## YOUR INSTRUCTIONS:
Would you copy out exactly the lines of the listing below, beginning with the one that contains "## router-link跳转机制" and ending with the last?

THE RECORDS START

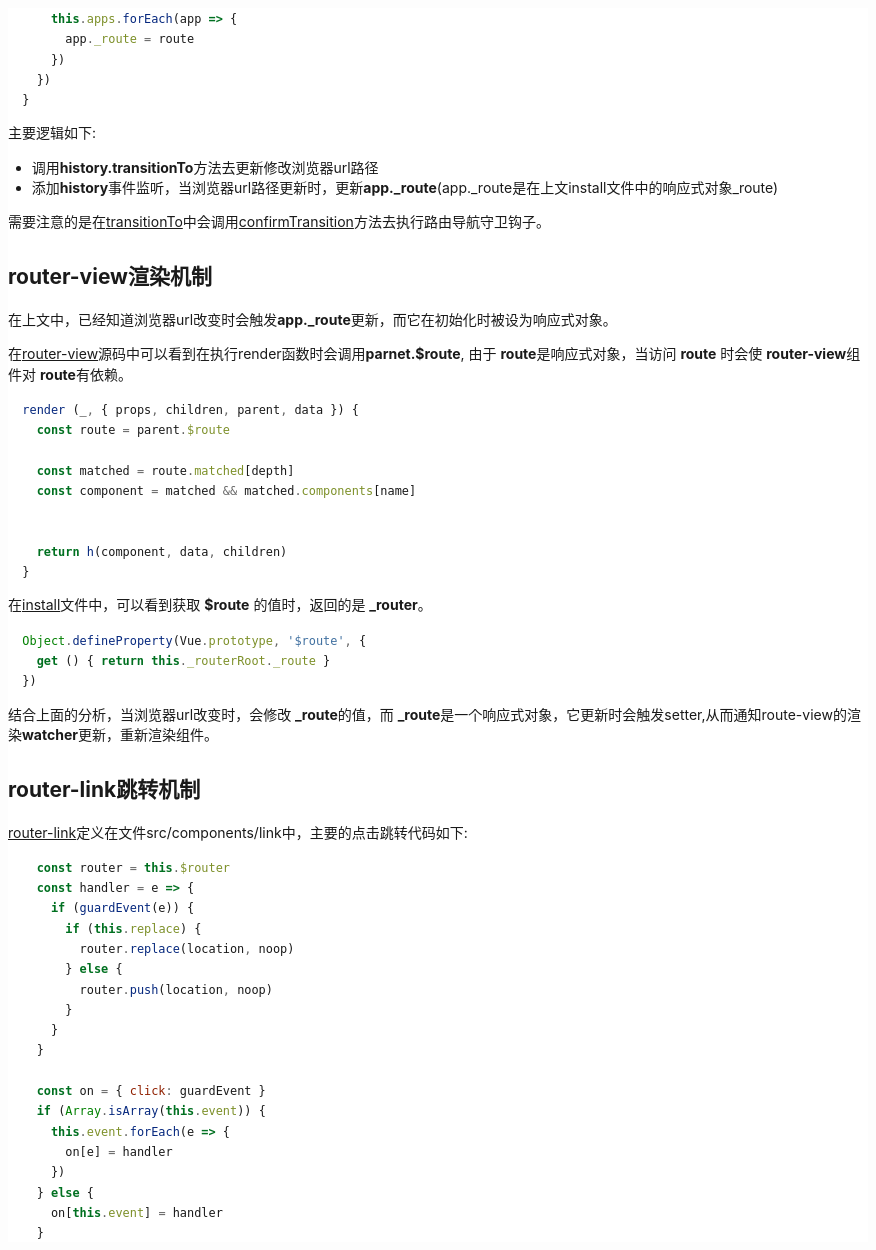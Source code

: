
 ``` js
      this.apps.forEach(app => {
        app._route = route
      })
    })
  }

```
主要逻辑如下:
- 调用**history.transitionTo**方法去更新修改浏览器url路径
- 添加**history**事件监听，当浏览器url路径更新时，更新**app._route**(app._route是在上文install文件中的响应式对象_route)

需要注意的是在[transitionTo](https://github.com/vuejs/vue-router/blob/dev/src/history/base.js)中会调用[confirmTransition](https://github.com/vuejs/vue-router/blob/dev/src/history/base.js)方法去执行路由导航守卫钩子。
## router-view渲染机制
在上文中，已经知道浏览器url改变时会触发**app._route**更新，而它在初始化时被设为响应式对象。

在[router-view]( https://github.com/vuejs/vue-router/blob/dev/src/components/view.js)源码中可以看到在执行render函数时会调用**parnet.$route**, 由于 **route**是响应式对象，当访问 **route** 时会使 **router-view**组件对 **route**有依赖。
``` js
  render (_, { props, children, parent, data }) {
    const route = parent.$route

    const matched = route.matched[depth]
    const component = matched && matched.components[name]


    return h(component, data, children)
  }
```
在[install](https://github.com/vuejs/vue-router/blob/dev/src/install.js)文件中，可以看到获取 **$route** 的值时，返回的是 **_router**。
``` js
  Object.defineProperty(Vue.prototype, '$route', {
    get () { return this._routerRoot._route }
  })
```
结合上面的分析，当浏览器url改变时，会修改 **_route**的值，而 **_route**是一个响应式对象，它更新时会触发setter,从而通知route-view的渲染**watcher**更新，重新渲染组件。
## router-link跳转机制
[router-link](https://github.com/vuejs/vue-router/blob/dev/src/components/link.js)定义在文件src/components/link中，主要的点击跳转代码如下:
``` js
    const router = this.$router
    const handler = e => {
      if (guardEvent(e)) {
        if (this.replace) {
          router.replace(location, noop)
        } else {
          router.push(location, noop)
        }
      }
    }

    const on = { click: guardEvent }
    if (Array.isArray(this.event)) {
      this.event.forEach(e => {
        on[e] = handler
      })
    } else {
      on[this.event] = handler
    }
```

THE RECORDS END

## REPLY:
## router-link跳转机制
[router-link](https://github.com/vuejs/vue-router/blob/dev/src/components/link.js)定义在文件src/components/link中，主要的点击跳转代码如下:
``` js
    const router = this.$router
    const handler = e => {
      if (guardEvent(e)) {
        if (this.replace) {
          router.replace(location, noop)
        } else {
          router.push(location, noop)
        }
      }
    }

    const on = { click: guardEvent }
    if (Array.isArray(this.event)) {
      this.event.forEach(e => {
        on[e] = handler
      })
    } else {
      on[this.event] = handler
    }
```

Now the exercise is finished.